Stored data entries:
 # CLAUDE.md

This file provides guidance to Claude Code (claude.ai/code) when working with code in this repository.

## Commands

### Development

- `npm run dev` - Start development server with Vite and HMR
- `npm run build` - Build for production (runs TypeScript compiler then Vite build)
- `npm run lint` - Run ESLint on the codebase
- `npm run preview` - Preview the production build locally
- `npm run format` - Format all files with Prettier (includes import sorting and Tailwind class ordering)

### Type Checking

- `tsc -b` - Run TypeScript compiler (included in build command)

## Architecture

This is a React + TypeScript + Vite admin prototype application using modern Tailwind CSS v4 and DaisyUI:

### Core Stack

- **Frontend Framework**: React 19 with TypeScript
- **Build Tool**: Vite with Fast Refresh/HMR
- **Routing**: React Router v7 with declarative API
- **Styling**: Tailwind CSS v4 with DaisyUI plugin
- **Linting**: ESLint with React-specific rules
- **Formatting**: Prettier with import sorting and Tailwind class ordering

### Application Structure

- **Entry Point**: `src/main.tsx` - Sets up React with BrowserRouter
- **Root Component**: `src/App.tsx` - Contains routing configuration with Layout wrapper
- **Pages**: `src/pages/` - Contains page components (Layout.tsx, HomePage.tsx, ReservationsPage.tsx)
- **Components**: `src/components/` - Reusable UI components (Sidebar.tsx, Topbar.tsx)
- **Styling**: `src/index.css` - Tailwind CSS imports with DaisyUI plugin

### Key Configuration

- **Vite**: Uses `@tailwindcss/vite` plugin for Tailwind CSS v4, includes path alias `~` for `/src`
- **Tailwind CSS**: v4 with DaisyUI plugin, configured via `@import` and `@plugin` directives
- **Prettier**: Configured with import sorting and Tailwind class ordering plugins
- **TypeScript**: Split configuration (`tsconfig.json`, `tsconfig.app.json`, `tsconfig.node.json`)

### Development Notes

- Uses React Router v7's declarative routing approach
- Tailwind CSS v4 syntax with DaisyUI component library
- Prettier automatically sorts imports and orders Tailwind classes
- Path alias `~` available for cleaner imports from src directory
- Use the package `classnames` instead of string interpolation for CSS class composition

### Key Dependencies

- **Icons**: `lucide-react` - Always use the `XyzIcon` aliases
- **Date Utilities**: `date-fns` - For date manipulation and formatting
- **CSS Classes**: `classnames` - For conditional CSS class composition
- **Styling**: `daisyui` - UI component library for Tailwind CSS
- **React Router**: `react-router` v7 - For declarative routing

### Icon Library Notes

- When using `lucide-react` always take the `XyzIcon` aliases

Exercise directions: Your task is to retype the data exactly, with no line missing.

Response to this task:
 # CLAUDE.md

This file provides guidance to Claude Code (claude.ai/code) when working with code in this repository.

## Commands

### Development

- `npm run dev` - Start development server with Vite and HMR
- `npm run build` - Build for production (runs TypeScript compiler then Vite build)
- `npm run lint` - Run ESLint on the codebase
- `npm run preview` - Preview the production build locally
- `npm run format` - Format all files with Prettier (includes import sorting and Tailwind class ordering)

### Type Checking

- `tsc -b` - Run TypeScript compiler (included in build command)

## Architecture

This is a React + TypeScript + Vite admin prototype application using modern Tailwind CSS v4 and DaisyUI:

### Core Stack

- **Frontend Framework**: React 19 with TypeScript
- **Build Tool**: Vite with Fast Refresh/HMR
- **Routing**: React Router v7 with declarative API
- **Styling**: Tailwind CSS v4 with DaisyUI plugin
- **Linting**: ESLint with React-specific rules
- **Formatting**: Prettier with import sorting and Tailwind class ordering

### Application Structure

- **Entry Point**: `src/main.tsx` - Sets up React with BrowserRouter
- **Root Component**: `src/App.tsx` - Contains routing configuration with Layout wrapper
- **Pages**: `src/pages/` - Contains page components (Layout.tsx, HomePage.tsx, ReservationsPage.tsx)
- **Components**: `src/components/` - Reusable UI components (Sidebar.tsx, Topbar.tsx)
- **Styling**: `src/index.css` - Tailwind CSS imports with DaisyUI plugin

### Key Configuration

- **Vite**: Uses `@tailwindcss/vite` plugin for Tailwind CSS v4, includes path alias `~` for `/src`
- **Tailwind CSS**: v4 with DaisyUI plugin, configured via `@import` and `@plugin` directives
- **Prettier**: Configured with import sorting and Tailwind class ordering plugins
- **TypeScript**: Split configuration (`tsconfig.json`, `tsconfig.app.json`, `tsconfig.node.json`)

### Development Notes

- Uses React Router v7's declarative routing approach
- Tailwind CSS v4 syntax with DaisyUI component library
- Prettier automatically sorts imports and orders Tailwind classes
- Path alias `~` available for cleaner imports from src directory
- Use the package `classnames` instead of string interpolation for CSS class composition

### Key Dependencies

- **Icons**: `lucide-react` - Always use the `XyzIcon` aliases
- **Date Utilities**: `date-fns` - For date manipulation and formatting
- **CSS Classes**: `classnames` - For conditional CSS class composition
- **Styling**: `daisyui` - UI component library for Tailwind CSS
- **React Router**: `react-router` v7 - For declarative routing

### Icon Library Notes

- When using `lucide-react` always take the `XyzIcon` aliases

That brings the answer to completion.